Data provided:
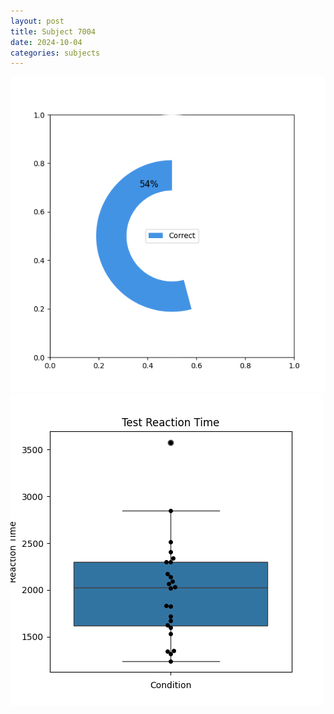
 ```yaml
---
layout: post
title: Subject 7004
date: 2024-10-04
categories: subjects
---
```


![](data/7004/run-3/7004_FN_acc_test.png)
![](data/7004/run-3/7004_FN_rt.png)
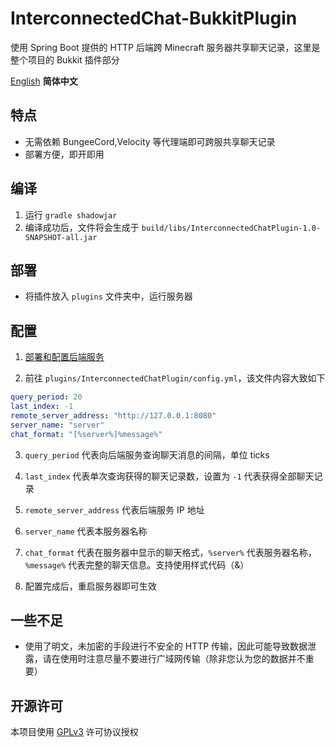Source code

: # InterconnectedChat-BukkitPlugin

使用 Spring Boot 提供的 HTTP 后端跨 Minecraft 服务器共享聊天记录，这里是整个项目的 Bukkit 插件部分

[English](README.md) **简体中文**

## 特点

- 无需依赖 BungeeCord,Velocity 等代理端即可跨服共享聊天记录
- 部署方便，即开即用

## 编译

1. 运行 `gradle shadowjar`
2. 编译成功后，文件将会生成于 `build/libs/InterconnectedChatPlugin-1.0-SNAPSHOT-all.jar`

## 部署

- 将插件放入 `plugins` 文件夹中，运行服务器

## 配置

1. [部署和配置后端服务](https://github.com/shaokeyibb/InterConnectedChat/README-CN.md)

2. 前往 `plugins/InterconnectedChatPlugin/config.yml`，该文件内容大致如下

```yaml
query_period: 20
last_index: -1
remote_server_address: "http://127.0.0.1:8080"
server_name: "server"
chat_format: "[%server%]%message%"
```

3. `query_period` 代表向后端服务查询聊天消息的间隔，单位 ticks
4. `last_index` 代表单次查询获得的聊天记录数，设置为 `-1` 代表获得全部聊天记录
5. `remote_server_address` 代表后端服务 IP 地址
6. `server_name` 代表本服务器名称
7. `chat_format` 代表在服务器中显示的聊天格式，`%server%` 代表服务器名称，`%message%` 代表完整的聊天信息。支持使用样式代码（&）

8. 配置完成后，重启服务器即可生效

## 一些不足

- 使用了明文，未加密的手段进行不安全的 HTTP 传输，因此可能导致数据泄露，请在使用时注意尽量不要进行广域网传输（除非您认为您的数据并不重要）

## 开源许可

本项目使用 [GPLv3](LICENSE) 许可协议授权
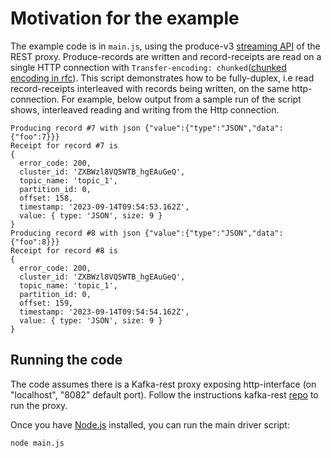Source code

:# Motivation for the example

The example code is in `main.js`, using the produce-v3 [streaming API](https://github.com/confluentinc/kafka-rest/blob/8fb324845b5a7bd48aba24cd6dfd6136534a0588/api/v3/openapi.yaml#L1416) of the REST proxy. 
Produce-records are written and record-receipts are read on a single HTTP connection with `Transfer-encoding: chunked`([chunked encoding in rfc](https://datatracker.ietf.org/doc/html/rfc2616#section-3.6.1)). 
This script demonstrates how to be fully-duplex, i.e read record-receipts interleaved with records being written, on the same http-connection. 
For example, below output from a sample run of the script shows, interleaved reading and writing from the Http connection.

```shell
Producing record #7 with json {"value":{"type":"JSON","data":{"foo":7}}}
Receipt for record #7 is
{
  error_code: 200,
  cluster_id: 'ZXBWzl8VQ5WTB_hgEAuGeQ',
  topic_name: 'topic_1',
  partition_id: 0,
  offset: 158,
  timestamp: '2023-09-14T09:54:53.162Z',
  value: { type: 'JSON', size: 9 }
}
Producing record #8 with json {"value":{"type":"JSON","data":{"foo":8}}}
Receipt for record #8 is
{
  error_code: 200,
  cluster_id: 'ZXBWzl8VQ5WTB_hgEAuGeQ',
  topic_name: 'topic_1',
  partition_id: 0,
  offset: 159,
  timestamp: '2023-09-14T09:54:54.162Z',
  value: { type: 'JSON', size: 9 }
}
```

## Running the code

The code assumes there is a Kafka-rest proxy exposing http-interface (on "localhost", "8082" default port). 
Follow the instructions kafka-rest [repo](https://github.com/confluentinc/kafka-rest) to run the proxy.

Once you have [Node.js](https://nodejs.org/) installed, you can run the main driver script:
```shell
node main.js
```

Required action: Count the lines in the records that include the word "InterconnectedChatPlugin". Report the total alone.

Written reply: 2